Erschienen in:
14.10.2020 | COVID-19 | Rhinosinusitis (J Mullol, Section Editor)
Zur Zeit gratis
Frequency and Clinical Utility of Olfactory Dysfunction in COVID-19: a Systematic Review and Meta-analysis
verfasst von:
Khang Wen Pang, Jeremy Chee, Somasundaram Subramaniam, Chew Lip Ng
Erschienen in:
Current Allergy and Asthma Reports
|
Ausgabe 12/2020
Einloggen, um Zugang zu erhalten
Abstract
Background
Olfactory dysfunction (OD) has been gaining recognition as a symptom of COVID-19, but its clinical utility has not been well defined.
Objectives
To quantify the clinical utility of identifying OD in the diagnosis of COVID-19 and determine an estimate of the frequency of OD amongst these patients.
Methods
PubMed was searched up to 1 August 2020. Meta-analysis A included studies if they compared the frequency of OD in COVID-19 positive patients (proven by reverse transcription polymerase chain reaction) to COVID-19 negative controls. Meta-analysis B included studies if they described the frequency of OD in COVID-19 positive patients and if OD symptoms were explicitly asked in questionnaires or interviews or if smell tests were performed.
Results
The pooled frequency of OD in COVID-19 positive patients (17,401 patients, 60 studies) was 0.56 (0.47–0.64) but differs between detection via smell testing (0.76 [0.51–0.91]) and survey/questionnaire report (0.53 [0.45–0.62]), although not reaching statistical significance (p = 0.089). Patients with reported OD were more likely to test positive for COVID-19 (diagnostic odds ratio 11.5 [8.01–16.5], sensitivity 0.48 (0.40 to 0.56), specificity 0.93 (0.90 to 0.96), positive likelihood ratio 6.10 (4.47–8.32) and negative likelihood ratio 0.58 (0.52–0.64)).

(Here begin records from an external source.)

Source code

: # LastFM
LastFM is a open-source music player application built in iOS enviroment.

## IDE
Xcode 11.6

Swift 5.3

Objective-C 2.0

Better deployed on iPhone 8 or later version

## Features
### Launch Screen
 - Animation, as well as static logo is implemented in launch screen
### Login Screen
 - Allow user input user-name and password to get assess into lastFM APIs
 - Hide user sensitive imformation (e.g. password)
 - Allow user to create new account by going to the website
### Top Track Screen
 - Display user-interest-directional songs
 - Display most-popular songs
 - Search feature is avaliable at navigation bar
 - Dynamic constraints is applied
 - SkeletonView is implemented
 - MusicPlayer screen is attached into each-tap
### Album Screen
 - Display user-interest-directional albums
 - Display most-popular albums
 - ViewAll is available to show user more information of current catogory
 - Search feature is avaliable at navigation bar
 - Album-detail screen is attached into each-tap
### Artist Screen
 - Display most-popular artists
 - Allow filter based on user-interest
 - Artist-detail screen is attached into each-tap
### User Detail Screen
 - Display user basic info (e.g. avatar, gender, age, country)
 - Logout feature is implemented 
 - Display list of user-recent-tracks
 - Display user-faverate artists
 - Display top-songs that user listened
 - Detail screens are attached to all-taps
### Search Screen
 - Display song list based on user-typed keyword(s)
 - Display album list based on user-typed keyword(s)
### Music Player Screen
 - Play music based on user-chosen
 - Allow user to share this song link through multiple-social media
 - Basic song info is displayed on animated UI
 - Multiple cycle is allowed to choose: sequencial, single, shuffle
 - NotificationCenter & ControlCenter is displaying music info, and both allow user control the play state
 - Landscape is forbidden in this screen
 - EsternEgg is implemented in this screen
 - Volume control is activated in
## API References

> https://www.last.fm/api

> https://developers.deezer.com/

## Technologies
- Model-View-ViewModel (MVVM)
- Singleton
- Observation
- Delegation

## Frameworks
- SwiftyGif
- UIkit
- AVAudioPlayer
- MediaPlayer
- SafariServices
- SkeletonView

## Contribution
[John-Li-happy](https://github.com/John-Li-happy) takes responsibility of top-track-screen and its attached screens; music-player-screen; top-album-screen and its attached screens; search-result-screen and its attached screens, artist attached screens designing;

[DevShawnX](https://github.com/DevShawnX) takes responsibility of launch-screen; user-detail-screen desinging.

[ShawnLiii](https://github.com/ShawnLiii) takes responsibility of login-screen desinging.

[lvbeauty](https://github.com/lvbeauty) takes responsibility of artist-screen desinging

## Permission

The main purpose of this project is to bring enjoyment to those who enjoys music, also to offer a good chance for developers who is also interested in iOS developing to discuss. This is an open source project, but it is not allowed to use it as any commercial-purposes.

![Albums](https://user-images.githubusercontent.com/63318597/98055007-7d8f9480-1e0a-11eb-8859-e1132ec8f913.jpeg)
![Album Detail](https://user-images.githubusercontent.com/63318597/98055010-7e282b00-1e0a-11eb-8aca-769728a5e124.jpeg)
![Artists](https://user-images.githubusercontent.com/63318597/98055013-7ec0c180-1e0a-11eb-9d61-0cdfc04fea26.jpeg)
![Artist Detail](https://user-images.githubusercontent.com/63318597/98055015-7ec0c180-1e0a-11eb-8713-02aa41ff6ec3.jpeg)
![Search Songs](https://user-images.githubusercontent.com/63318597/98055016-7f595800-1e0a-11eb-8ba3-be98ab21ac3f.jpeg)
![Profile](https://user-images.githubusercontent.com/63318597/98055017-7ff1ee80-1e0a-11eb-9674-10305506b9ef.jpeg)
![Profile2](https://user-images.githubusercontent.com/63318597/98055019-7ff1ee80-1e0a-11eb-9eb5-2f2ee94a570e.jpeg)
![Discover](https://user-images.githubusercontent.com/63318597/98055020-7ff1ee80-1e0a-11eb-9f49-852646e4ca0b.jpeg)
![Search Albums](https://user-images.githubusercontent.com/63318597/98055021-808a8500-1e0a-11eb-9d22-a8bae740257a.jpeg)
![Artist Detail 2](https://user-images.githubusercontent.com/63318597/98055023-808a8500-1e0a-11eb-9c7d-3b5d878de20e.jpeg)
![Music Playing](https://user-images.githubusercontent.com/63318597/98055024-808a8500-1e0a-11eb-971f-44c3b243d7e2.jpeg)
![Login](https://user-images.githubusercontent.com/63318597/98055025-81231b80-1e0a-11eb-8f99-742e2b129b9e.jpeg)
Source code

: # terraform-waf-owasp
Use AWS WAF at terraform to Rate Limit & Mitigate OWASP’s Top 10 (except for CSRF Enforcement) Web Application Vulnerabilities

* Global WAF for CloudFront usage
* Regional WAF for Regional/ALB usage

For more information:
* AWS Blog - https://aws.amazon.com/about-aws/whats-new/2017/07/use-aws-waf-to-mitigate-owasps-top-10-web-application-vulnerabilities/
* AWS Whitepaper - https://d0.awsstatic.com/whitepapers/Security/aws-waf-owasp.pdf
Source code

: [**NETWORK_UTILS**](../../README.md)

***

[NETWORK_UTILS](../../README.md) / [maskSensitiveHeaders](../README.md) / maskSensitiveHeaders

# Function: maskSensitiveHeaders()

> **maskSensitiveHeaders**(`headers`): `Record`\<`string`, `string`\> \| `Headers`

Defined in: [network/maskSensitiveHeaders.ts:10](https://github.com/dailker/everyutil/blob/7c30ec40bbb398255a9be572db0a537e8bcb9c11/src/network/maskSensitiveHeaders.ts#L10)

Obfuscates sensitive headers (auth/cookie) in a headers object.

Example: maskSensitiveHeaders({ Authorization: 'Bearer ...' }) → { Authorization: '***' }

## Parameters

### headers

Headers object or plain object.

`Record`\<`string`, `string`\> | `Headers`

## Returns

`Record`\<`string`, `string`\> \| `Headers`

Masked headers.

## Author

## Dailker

There was significant heterogeneity amongst studies with possible publication bias.
Conclusion
Frequency of OD in COVID-19 differs greatly across studies. Nevertheless, patients with reported OD were significantly more likely to test positive for COVID-19. Patient-reported OD is a highly specific symptom of COVID-19 which should be included as part of the pre-test screening of suspect patients.